We’re now reaching the halfway point in the series. If we were a group, we might just be entering Tuckman and Jensen’s (1977) Norming Stage. This is where your youth group is beginning to settle, the members are finding their purpose and some growth, learning or action is starting to happen.
According to Peter Barnes (2002:43) the Norming Stage is characterized by the following:
- The group is more comfortable; depending on the group, this can also become complacency
- They are openly exchanging ideas through communication
- Group members may be ‘on eggshells’ to avoid a return to the Storming Stage
- The group may be productive but it’s not always effective
After the rocky road of the Storming Stage, you might be looking forward to the Norming Stage. But be aware that simply because opinions aren’t polarized and the group is able to work together under common leadership and goals, it doesn’t mean they’re achieving all they could be. Barnes suggests the group needs group task focus and interdependence to become an effective team.
Here are some things you can try to move your group from just ‘Norming’ to ‘Performing’:
Give the group a challenge
While you don’t want to send them spiralling back into the conflict of the Storming Stage, you want to help your group avoid complacency.
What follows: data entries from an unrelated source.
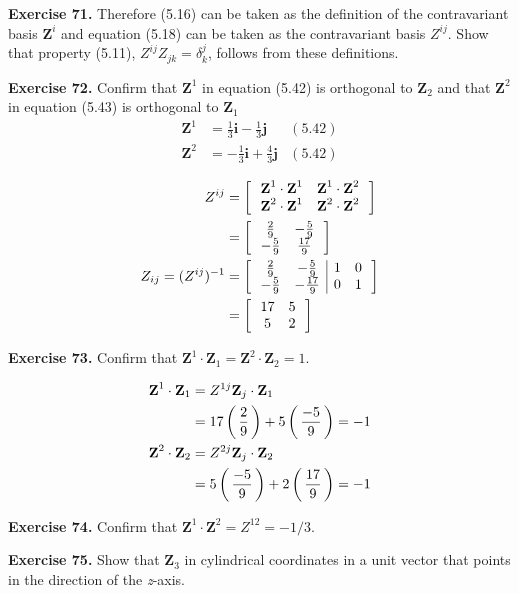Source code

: \documentclass[12pt,a4paper]{report}
\newcommand{\BLUE}[1]{\textcolor{blue}{#1}}
\newcommand{\VK}[1]{\textbf{#1}}
\begin{document}
\begin{description}
\item \textbf{Exercise 71.}  Therefore (5.16) can be taken as the definition of the contravariant basis $\VK{Z}^i$ and equation (5.18) can be taken as the contravariant basis $Z^{ij}$.  Show that property (5.11), $Z^{ij}Z_{jk}=\delta^j_k$, follows from these definitions.  

\item \textbf{Exercise 72.}  Confirm that $\VK{Z}^1$ in equation (5.42) is orthogonal to $\VK{Z}_2$ and that $\VK{Z}^2$ in equation (5.43) is orthogonal to $\VK{Z}_1$
\begin{align*}
	\VK{Z}^1 &= \frac{1}{3}\textbf{i}-\frac{1}{3}\textbf{j} & (5.42) \\
	\VK{Z}^2 &= -\frac{1}{3}\textbf{i}+\frac{4}{3}\textbf{j} & (5.42)
\end{align*}

\BLUE{\begin{align*}
	Z^{ij} &= \SQTWOXTWO{\VK{Z}^1\cdot\VK{Z}^1}{\VK{Z}^1\cdot\VK{Z}^2}{\VK{Z}^2\cdot\VK{Z}^1}{\VK{Z}^2\cdot\VK{Z}^2} \\
	&= \SQTWOXTWO{\frac{2}{9}}{-\frac{5}{9}}{-\frac{5}{9}}{\frac{17}{9}} \\
	Z_{ij} = (Z^{ij})^{-1} &= \SQBRACKET{\begin{array}{cc|cc}
		\frac{2}{9} & -\frac{5}{9} & 1 & 0 \\
		-\frac{5}{9} & -\frac{17}{9} & 0 & 1 
	\end{array} } \\
	&= \SQTWOXTWO{17}{5}{5}{2}
\end{align*}
}

\item \textbf{Exercise 73.} Confirm that $\VK{Z}^1\cdot\VK{Z}_1=\VK{Z}^2\cdot\VK{Z}_2=1$.

\BLUE{\begin{align*}
	\VK{Z}^1 \cdot \VK{Z}_1 &= Z^{1j}\VK{Z}_j \cdot \VK{Z}_1 \\
	&= 17\PAREN{\frac{2}{9}}+5\PAREN{\frac{-5}{9}} = -1 \\
	\VK{Z}^2 \cdot \VK{Z}_2 &= Z^{2j}\VK{Z}_j \cdot \VK{Z}_2 \\
	&= 5\PAREN{\frac{-5}{9}}+2\PAREN{\frac{17}{9}} = -1
\end{align*}
}

\item \textbf{Exercise 74.} Confirm that $\VK{Z}^1\cdot\VK{Z}^2 = Z^{12}=-1/3$.

\item \textbf{Exercise 75.} Show that $\VK{Z}_3$ in cylindrical coordinates in a unit vector that points in the direction of the \textit{z}-axis.


\end{description}
\end{document}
Remind them about their newly formed team roles and conflict resolution skills they learned during the Storming Stage of their group.
Give them a task or take them to an obstacle course that will solidify their team roles, bond them as a group and provide a measurable opportunity for productivity and success.
Praise and correct group communication
We’ve mentioned before that youth need praise – four to one ratios for positive feedback to correction, although some youth need a lot of praise, like eight positives for every correction you make. When your youth are communicating well, praise them. Tell them what they did right when talking to each other.
When your group isn’t communicating well in the Norming Stage, correct it immediately and explain what wasn’t so good about their communication. This will help reinforce good habits for communicating with others in a group.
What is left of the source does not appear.